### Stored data
⟨
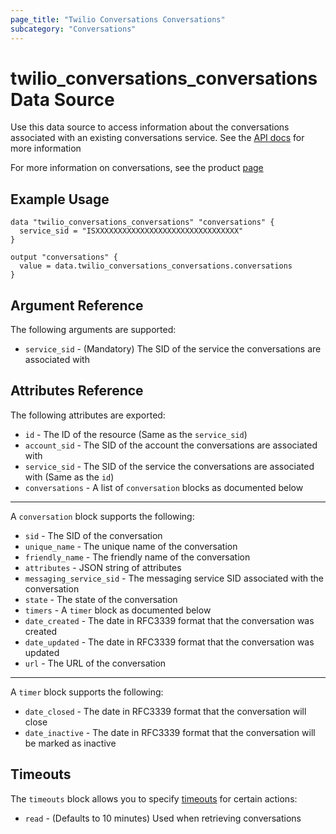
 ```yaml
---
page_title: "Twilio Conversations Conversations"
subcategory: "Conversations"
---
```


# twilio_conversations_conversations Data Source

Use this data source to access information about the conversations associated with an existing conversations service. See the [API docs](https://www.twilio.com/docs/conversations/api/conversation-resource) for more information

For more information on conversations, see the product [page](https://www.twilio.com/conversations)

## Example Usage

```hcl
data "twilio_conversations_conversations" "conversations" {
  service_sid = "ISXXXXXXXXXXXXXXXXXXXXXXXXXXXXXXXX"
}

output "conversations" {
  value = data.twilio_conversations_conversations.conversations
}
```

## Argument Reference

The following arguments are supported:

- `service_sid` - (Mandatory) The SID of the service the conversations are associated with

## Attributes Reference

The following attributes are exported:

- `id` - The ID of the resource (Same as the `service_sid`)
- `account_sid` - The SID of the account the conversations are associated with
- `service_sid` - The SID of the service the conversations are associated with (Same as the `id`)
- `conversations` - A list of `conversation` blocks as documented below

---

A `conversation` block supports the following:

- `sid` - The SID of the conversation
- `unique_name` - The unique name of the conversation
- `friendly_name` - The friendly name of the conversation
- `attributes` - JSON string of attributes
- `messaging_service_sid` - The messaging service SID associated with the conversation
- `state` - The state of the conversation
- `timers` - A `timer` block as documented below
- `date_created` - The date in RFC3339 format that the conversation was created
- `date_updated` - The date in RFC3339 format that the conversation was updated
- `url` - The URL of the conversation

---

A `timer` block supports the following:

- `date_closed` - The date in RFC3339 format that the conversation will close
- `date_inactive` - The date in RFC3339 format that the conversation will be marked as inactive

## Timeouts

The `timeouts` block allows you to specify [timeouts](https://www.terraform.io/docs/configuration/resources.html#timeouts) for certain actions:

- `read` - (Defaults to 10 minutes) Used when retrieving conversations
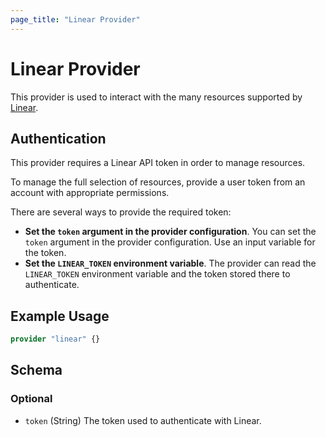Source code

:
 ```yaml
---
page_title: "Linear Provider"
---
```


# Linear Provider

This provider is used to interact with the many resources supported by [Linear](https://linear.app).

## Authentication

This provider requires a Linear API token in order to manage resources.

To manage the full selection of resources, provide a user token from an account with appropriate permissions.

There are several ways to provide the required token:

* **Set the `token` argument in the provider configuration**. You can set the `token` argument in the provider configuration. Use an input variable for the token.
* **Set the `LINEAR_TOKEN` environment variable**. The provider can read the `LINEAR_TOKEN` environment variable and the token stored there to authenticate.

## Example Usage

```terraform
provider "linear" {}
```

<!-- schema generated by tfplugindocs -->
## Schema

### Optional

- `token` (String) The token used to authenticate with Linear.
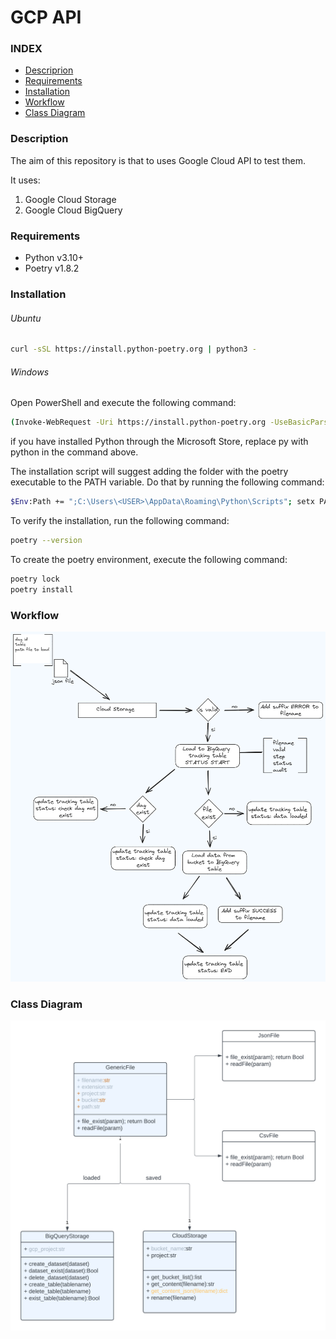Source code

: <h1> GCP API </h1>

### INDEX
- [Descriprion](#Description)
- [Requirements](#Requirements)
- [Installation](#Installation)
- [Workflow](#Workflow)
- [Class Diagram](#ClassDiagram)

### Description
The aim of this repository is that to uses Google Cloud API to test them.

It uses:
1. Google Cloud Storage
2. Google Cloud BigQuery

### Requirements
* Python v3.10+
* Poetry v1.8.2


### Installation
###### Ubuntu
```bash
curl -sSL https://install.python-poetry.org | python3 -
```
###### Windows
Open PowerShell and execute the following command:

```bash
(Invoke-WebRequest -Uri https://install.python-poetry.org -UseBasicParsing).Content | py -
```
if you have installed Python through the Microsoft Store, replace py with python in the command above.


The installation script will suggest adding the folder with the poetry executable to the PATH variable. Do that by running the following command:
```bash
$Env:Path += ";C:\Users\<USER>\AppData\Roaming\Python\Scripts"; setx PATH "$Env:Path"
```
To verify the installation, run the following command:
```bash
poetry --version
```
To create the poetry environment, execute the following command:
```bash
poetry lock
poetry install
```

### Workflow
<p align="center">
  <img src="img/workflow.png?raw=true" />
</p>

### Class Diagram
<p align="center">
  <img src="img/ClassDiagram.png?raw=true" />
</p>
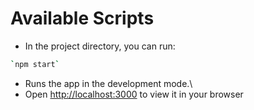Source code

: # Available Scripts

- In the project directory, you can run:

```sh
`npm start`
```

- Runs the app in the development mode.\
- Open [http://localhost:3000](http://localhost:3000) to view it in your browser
⟩
### ASSIGNMENT
The task calls for repeating each line above exactly while excluding the pictures.

### EXERCISE SOLUTION
 ```yaml
---
page_title: "Twilio Conversations Conversations"
subcategory: "Conversations"
---
```


# twilio_conversations_conversations Data Source

Use this data source to access information about the conversations associated with an existing conversations service. See the [API docs](https://www.twilio.com/docs/conversations/api/conversation-resource) for more information

For more information on conversations, see the product [page](https://www.twilio.com/conversations)

## Example Usage

```hcl
data "twilio_conversations_conversations" "conversations" {
  service_sid = "ISXXXXXXXXXXXXXXXXXXXXXXXXXXXXXXXX"
}

output "conversations" {
  value = data.twilio_conversations_conversations.conversations
}
```

## Argument Reference

The following arguments are supported:

- `service_sid` - (Mandatory) The SID of the service the conversations are associated with

## Attributes Reference

The following attributes are exported:

- `id` - The ID of the resource (Same as the `service_sid`)
- `account_sid` - The SID of the account the conversations are associated with
- `service_sid` - The SID of the service the conversations are associated with (Same as the `id`)
- `conversations` - A list of `conversation` blocks as documented below

---

A `conversation` block supports the following:

- `sid` - The SID of the conversation
- `unique_name` - The unique name of the conversation
- `friendly_name` - The friendly name of the conversation
- `attributes` - JSON string of attributes
- `messaging_service_sid` - The messaging service SID associated with the conversation
- `state` - The state of the conversation
- `timers` - A `timer` block as documented below
- `date_created` - The date in RFC3339 format that the conversation was created
- `date_updated` - The date in RFC3339 format that the conversation was updated
- `url` - The URL of the conversation

---

A `timer` block supports the following:

- `date_closed` - The date in RFC3339 format that the conversation will close
- `date_inactive` - The date in RFC3339 format that the conversation will be marked as inactive

## Timeouts

The `timeouts` block allows you to specify [timeouts](https://www.terraform.io/docs/configuration/resources.html#timeouts) for certain actions:

- `read` - (Defaults to 10 minutes) Used when retrieving conversations
Source code

:
 ```yaml
---
page_title: "Linear Provider"
---
```


# Linear Provider

This provider is used to interact with the many resources supported by [Linear](https://linear.app).

## Authentication

This provider requires a Linear API token in order to manage resources.

To manage the full selection of resources, provide a user token from an account with appropriate permissions.

There are several ways to provide the required token:

* **Set the `token` argument in the provider configuration**. You can set the `token` argument in the provider configuration. Use an input variable for the token.
* **Set the `LINEAR_TOKEN` environment variable**. The provider can read the `LINEAR_TOKEN` environment variable and the token stored there to authenticate.

## Example Usage

```terraform
provider "linear" {}
```

<!-- schema generated by tfplugindocs -->
## Schema

### Optional

- `token` (String) The token used to authenticate with Linear.
Source code

: <h1> GCP API </h1>

### INDEX
- [Descriprion](#Description)
- [Requirements](#Requirements)
- [Installation](#Installation)
- [Workflow](#Workflow)
- [Class Diagram](#ClassDiagram)

### Description
The aim of this repository is that to uses Google Cloud API to test them.

It uses:
1. Google Cloud Storage
2. Google Cloud BigQuery

### Requirements
* Python v3.10+
* Poetry v1.8.2


### Installation
###### Ubuntu
```bash
curl -sSL https://install.python-poetry.org | python3 -
```
###### Windows
Open PowerShell and execute the following command:

```bash
(Invoke-WebRequest -Uri https://install.python-poetry.org -UseBasicParsing).Content | py -
```
if you have installed Python through the Microsoft Store, replace py with python in the command above.


The installation script will suggest adding the folder with the poetry executable to the PATH variable. Do that by running the following command:
```bash
$Env:Path += ";C:\Users\<USER>\AppData\Roaming\Python\Scripts"; setx PATH "$Env:Path"
```
To verify the installation, run the following command:
```bash
poetry --version
```
To create the poetry environment, execute the following command:
```bash
poetry lock
poetry install
```

### Workflow
<p align="center">
  <img src="img/workflow.png?raw=true" />
</p>

### Class Diagram
<p align="center">
  <img src="img/ClassDiagram.png?raw=true" />
</p>
Source code

: # Available Scripts

- In the project directory, you can run:

```sh
`npm start`
```

- Runs the app in the development mode.\
- Open [http://localhost:3000](http://localhost:3000) to view it in your browser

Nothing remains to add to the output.